#### EXTRACTED MATERIAL:
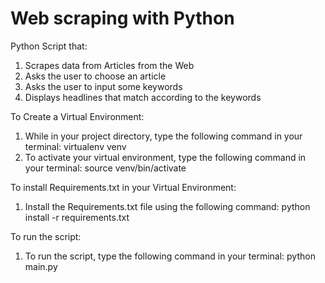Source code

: # Web scraping with Python 

Python Script that: 
1. Scrapes data from Articles from the Web 
2. Asks the user to choose an article 
3. Asks the user to input some keywords 
4. Displays headlines that match according to the keywords

To Create a Virtual Environment:
1. While in your project directory, type the following command in your terminal: virtualenv venv
2. To activate your virtual environment, type the following command in your terminal: source venv/bin/activate

To install Requirements.txt in your Virtual Environment:
1.  Install the Requirements.txt file using the following command: python install -r requirements.txt

To run the script:
1. To run the script, type the following command in your terminal: python main.py
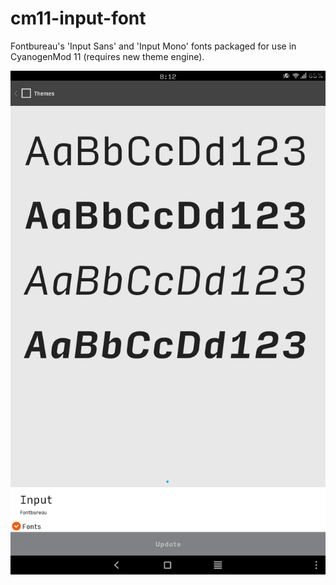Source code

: # cm11-input-font
Fontbureau's 'Input Sans' and 'Input Mono' fonts packaged for use in CyanogenMod 11 (requires new theme engine).

![screenshot](https://github.com/0x414c/cm11-input-font/raw/master/2016-01-13_20.12.19.png)
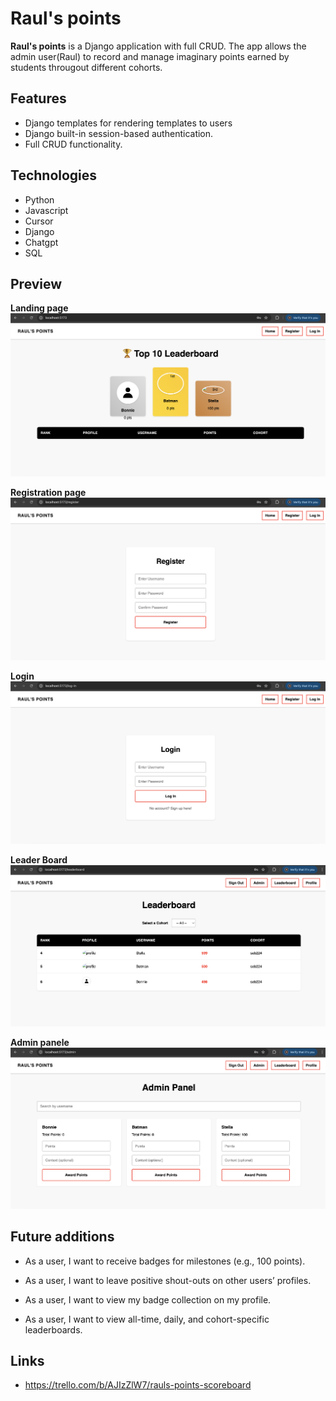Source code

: # Raul's points
**Raul's points** is a Django application with full CRUD. The app allows the admin user(Raul) to record and manage imaginary points earned by students througout different cohorts. 

## Features
 - Django templates for rendering templates to users
-  Django built-in session-based authentication.
-  Full CRUD functionality.


## Technologies
- Python
- Javascript 
- Cursor
- Django
- Chatgpt
- SQL

## Preview
**Landing page**
![Raul's Points](./src/assets/landing%20page.png)

**Registration page**
![Raul's Points](./src/assets/Register.png)

**Login**
![Raul's Points ](./src/assets/Login.png) 

**Leader Board**
![Raul's Points ](./src/assets/Leaderboard.png)

**Admin panele**
![Raul's Points ](./src/assets/Admin%20Panel.png)

## Future additions
- As a user, I want to receive badges for milestones (e.g., 100 points).

- As a user, I want to leave positive shout-outs on other users’ profiles.

- As a user, I want to view my badge collection on my profile.

- As a user, I want to view all-time, daily, and cohort-specific leaderboards.

## Links
- https://trello.com/b/AJIzZlW7/rauls-points-scoreboard

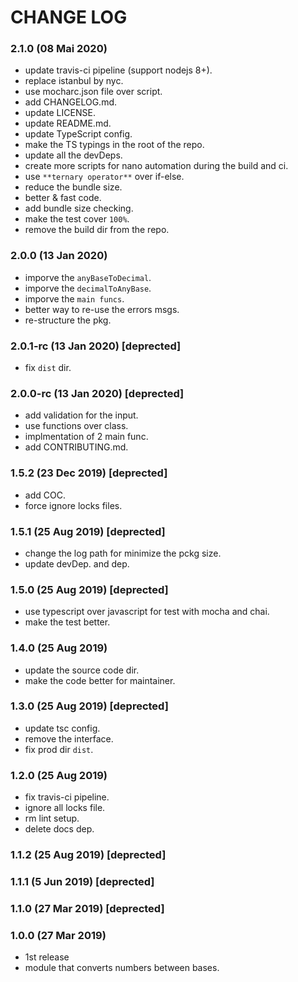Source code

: # CHANGE LOG

### 2.1.0 (08 Mai 2020)
  - update travis-ci pipeline (support nodejs 8+).
  - replace istanbul by nyc.
  - use mocharc.json file over script.
  - add CHANGELOG.md.
  - update LICENSE.
  - update README.md.
  - update TypeScript config.
  - make the TS typings in the root of the repo.
  - update all the devDeps.
  - create more scripts for nano automation during the build and ci.
  - use `**ternary operator**` over if-else.
  - reduce the bundle size.
  - better & fast code.
  - add bundle size checking.
  - make the test cover `100%`.
  - remove the build dir from the repo.

### 2.0.0 (13 Jan 2020)
  - imporve the `anyBaseToDecimal`.
  - imporve the `decimalToAnyBase`.
  - imporve the `main funcs`.
  - better way to re-use the errors msgs.
  - re-structure the pkg.

### 2.0.1-rc (13 Jan 2020) [deprected]
  - fix `dist` dir.

### 2.0.0-rc (13 Jan 2020) [deprected]
  - add validation for the input.
  - use functions over class.
  - implmentation of 2 main func.
  - add CONTRIBUTING.md.

### 1.5.2 (23 Dec 2019) [deprected]
  - add COC.
  - force ignore locks files.

### 1.5.1 (25 Aug 2019) [deprected]
  - change the log path for minimize the pckg size.
  - update devDep. and dep.

### 1.5.0 (25 Aug 2019) [deprected]
  - use typescript over javascript for test with mocha and chai.
  - make the test better.

### 1.4.0 (25 Aug 2019)
  - update the source code dir.
  - make the code better for maintainer.

### 1.3.0 (25 Aug 2019) [deprected]
  - update tsc config.
  - remove the interface.
  - fix prod dir `dist`.

### 1.2.0 (25 Aug 2019)
  - fix travis-ci pipeline.
  - ignore all locks file.
  - rm lint setup.
  - delete docs dep.

### 1.1.2 (25 Aug 2019) [deprected]

### 1.1.1 (5 Jun 2019) [deprected]

### 1.1.0 (27 Mar 2019) [deprected]

### 1.0.0 (27 Mar 2019)
  - 1st release
  - module that converts numbers between bases.
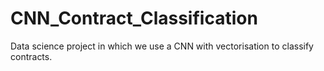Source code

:# CNN_Contract_Classification
Data science project in which we use a CNN with vectorisation to classify contracts.
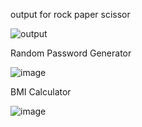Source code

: output for rock paper scissor

![output](https://github.com/user-attachments/assets/469f5009-49e4-4b6a-b50d-2e766fb2475c)

Random Password Generator

![image](https://github.com/user-attachments/assets/3c003927-b337-4efd-ac6c-801477ad467b)

BMI Calculator

![image](https://github.com/user-attachments/assets/299b5374-c3b3-4cd3-bdee-1bf0c18bda5b)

#### ACTIVITY:
Only a number is wanted here: the count of lines in the data that contain the string "config".

#### TASK RESULT:
2